Höhere Beiträge zur Krankenversicherung: SPD will auch Arbeitgeber wieder zur Kasse bitten
Die SPD will zurück zur Beitragsparität in der Krankenversicherung. Doch die Arbeitgeber machen eine ganz andere Rechnung auf.
Der gesundheitspolitische Frieden hielt gerade mal zwei Jahre. Dabei war der Koalitions-Knatsch schon nach der Wahl absehbar, als sich die SPD von der Union zu dem großzügigen Geschenk an die Arbeitgeber überreden ließ.
Bei künftigen Beitragserhöhungen in der gesetzlichen Krankenversicherung sollten nur noch die Arbeitnehmer bluten, so die Absprache nach der Bundestagswahl. Ein Fehler, heißt es angesichts der ersten spürbaren Kostensteigerungen nun bei den Sozialdemokraten. Man müsse schleunigst wieder zurück zur paritätischen Finanzierung.
Nach den SPD-Experten Karl Lauterbach und Hilde Mattheis hat sich nun auch Sozialministerin Andrea Nahles dieser Forderung angeschlossen. „Ich bin ganz klar für eine volle Parität bei den Krankenkassenbeiträgen“, sagte sie an diesem Wochenende. Schließlich werde man sonst, über die nächsten zwei Jahrzehnte betrachtet, „eine sehr einseitige Belastung der Arbeitnehmer haben“.
Natürlich hätte man das auch schon bei den Verhandlungen zum Koalitionsvertrag wissen können. Doch damals war Harmonie mit dem neuen Partner oberstes Gebot. Und die Versicherer schwammen im Geld.

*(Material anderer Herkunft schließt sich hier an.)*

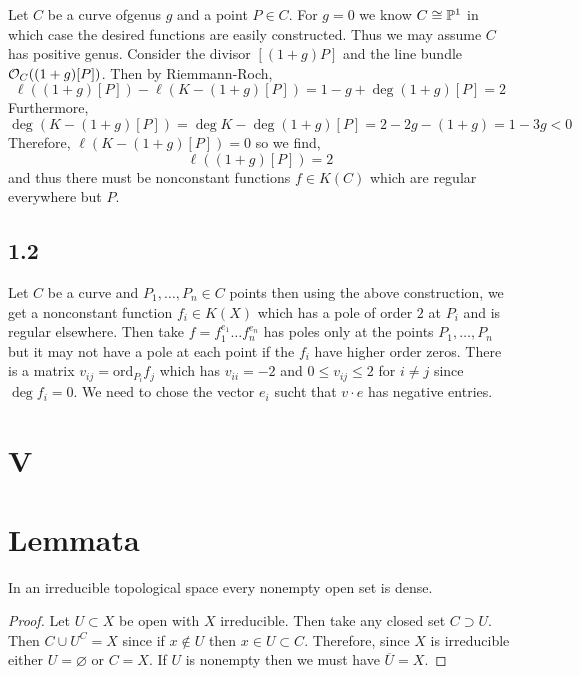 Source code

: \documentclass[12pt]{article}
\begin{document}
Let $C$ be a curve ofgenus $g$ and a point $P \in C$. For $g = 0$ we know $C \cong \P^1$ in which case the desired functions are easily constructed. Thus we may assume $C$ has positive genus. Consider the divisor $[(1 + g)P]$ and the line bundle $\struct{C}((1 + g)[P])$. Then by Riemmann-Roch,
\[ \ell((1 + g)[P]) - \ell(K - (1 + g)[P]) = 1 - g + \deg{(1 + g) [P]} = 2 \]
Furthermore,
\[ \deg{(K - (1+g)[P])} = \deg{K} - \deg{(1 + g)[P]} = 2 - 2g - (1 + g) = 1 - 3 g < 0 \]
Therefore, $\ell(K - (1 + g)[P]) = 0$ so we find,
\[ \ell((1 + g)[P]) = 2 \]
and thus there must be nonconstant functions $f \in K(C)$ which are regular everywhere but $P$. 

\subsection{1.2}

Let $C$ be a curve and $P_1, \dots, P_n \in C$ points then using the above construction, we get a nonconstant function $f_i \in K(X)$ which has a pole of order $2$ at $P_i$ and is regular elsewhere. Then take $f = f_1^{e_1} \dots f_n^{e_n}$ has poles only at the points $P_1, \dots, P_n$ but it may not have a pole at each point if the $f_i$ have higher order zeros. There is a matrix $v_{ij} = \mathrm{ord}_{P_i} f_j$ which has $v_{ii} = -2$ and $0 \le v_{ij} \le 2$ for $i \neq j$ since $\deg{f_i} = 0$. We need to chose the vector $e_i$ sucht that $v \cdot e$ has negative entries. 

\section{V}

\section{Lemmata}


\begin{lemma} \label{open_in_irreducible_is_dense}
In an irreducible topological space every nonempty open set is dense.
\end{lemma}

\begin{proof}
Let $U \subset X$ be open with $X$ irreducible. Then take any closed set $C \supset U$. Then $C \cup U^C = X$ since if $x \notin U$ then $x \in U \subset C$. Therefore, since $X$ is irreducible either $U = \varnothing$ or $C = X$. If $U$ is nonempty then we must have $\overline{U} = X$.  
\end{proof}
\end{document}
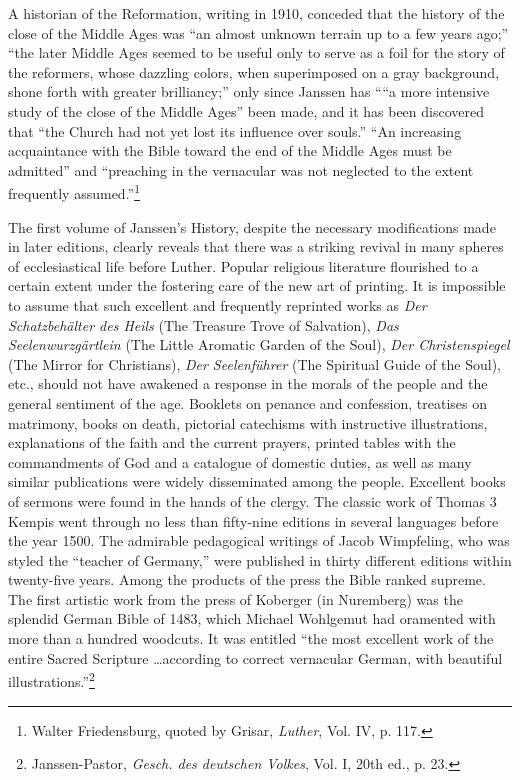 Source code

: A historian of the Reformation, writing in 1910, conceded that the
history of the close of the Middle Ages was “an almost unknown terrain
up to a few years ago;” “the later Middle Ages seemed to be useful only
to serve as a foil for the story of the reformers, whose dazzling colors,
when superimposed on a gray background, shone forth with greater brilliancy;”
only since Janssen has ““a more intensive study of the close of the
Middle Ages” been made, and it has been discovered that “the Church had
not yet lost its influence over souls.” “An increasing acquaintance with the
Bible toward the end of the Middle Ages must be admitted” and “preaching
in the vernacular was not neglected to the extent frequently assumed.”\footnote
{Walter Friedensburg, quoted by Grisar, \textit{Luther}, Vol. IV, p. 117.}

The first volume of Janssen’s History, despite the necessary modifications
made in later editions, clearly reveals that there was a
striking revival in many spheres of ecclesiastical life before Luther.
Popular religious literature flourished to a certain extent under the
fostering care of the new art of printing. It is impossible to assume
that such excellent and frequently reprinted works as \textit{Der Schatzbehälter
des Heils} (The Treasure Trove of Salvation), \textit{Das
Seelenwurzgärtlein} (The Little Aromatic Garden of the Soul), \textit{Der
Christenspiegel} (The Mirror for Christians), \textit{Der Seelenführer} (The
Spiritual Guide of the Soul), etc., should not have awakened a response
in the morals of the people and the general sentiment of the
age. Booklets on penance and confession, treatises on matrimony,
books on death, pictorial catechisms with instructive illustrations,
explanations of the faith and the current prayers, printed tables
with the commandments of God and a catalogue of domestic duties,
as well as many similar publications were widely disseminated among
the people. Excellent books of sermons were found in the hands of
the clergy. The classic work of Thomas 3 Kempis went through no
less than fifty-nine editions in several languages before the year
1500. The admirable pedagogical writings of Jacob Wimpfeling,
who was styled the “teacher of Germany,” were published in thirty
different editions within twenty-five years. Among the products of
the press the Bible ranked supreme. The first artistic work from the
press of Koberger (in Nuremberg) was the splendid German Bible
of 1483, which Michael Wohlgemut had oramented with more than
a hundred woodcuts. It was entitled “the most excellent work of
the entire Sacred Scripture \dots according to correct vernacular German,
with beautiful illustrations.”\footnote
{Janssen-Pastor, \textit{Gesch. des deutschen Volkes}, Vol. I, 20th ed., p. 23.}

Jetzt dagegen verlangen zwei Drittel aller bundesweit geöffneten gesetzlichen Kassen – nach einer Zählung der „Frankfurter Allgemeinen“ sind es 59 – höhere Beiträge. Im Schnitt steigt die Belastung der Arbeitnehmer dadurch von 8,2 auf 8,4 Prozent. Es ist prognostiziert, dass solche Steigerungen in den kommenden Jahren zur Regel werden. Und dass sich die Finanzierungslast durch die auf 7,3 Prozent eingefrorenen Arbeitgeberbeiträge immer stärker zu Lasten der Beschäftigten verschiebt.
Selbst in der Union ist bei dieser Vorstellung manchem unwohl. Zumindest „mittelfristig“ müssten die Arbeitgeber wieder zur Hälfte an den Beiträgen beteiligt werden, fordert ihr Arbeitnehmerflügel. „Eine Arbeitnehmerorganisation wie die CDA tritt selbstverständlich für die paritätische Finanzierung unseres Gesundheitssystems ein“, stellte CDA-Chef Karl-Josef Laumann im „Spiegel“ klar.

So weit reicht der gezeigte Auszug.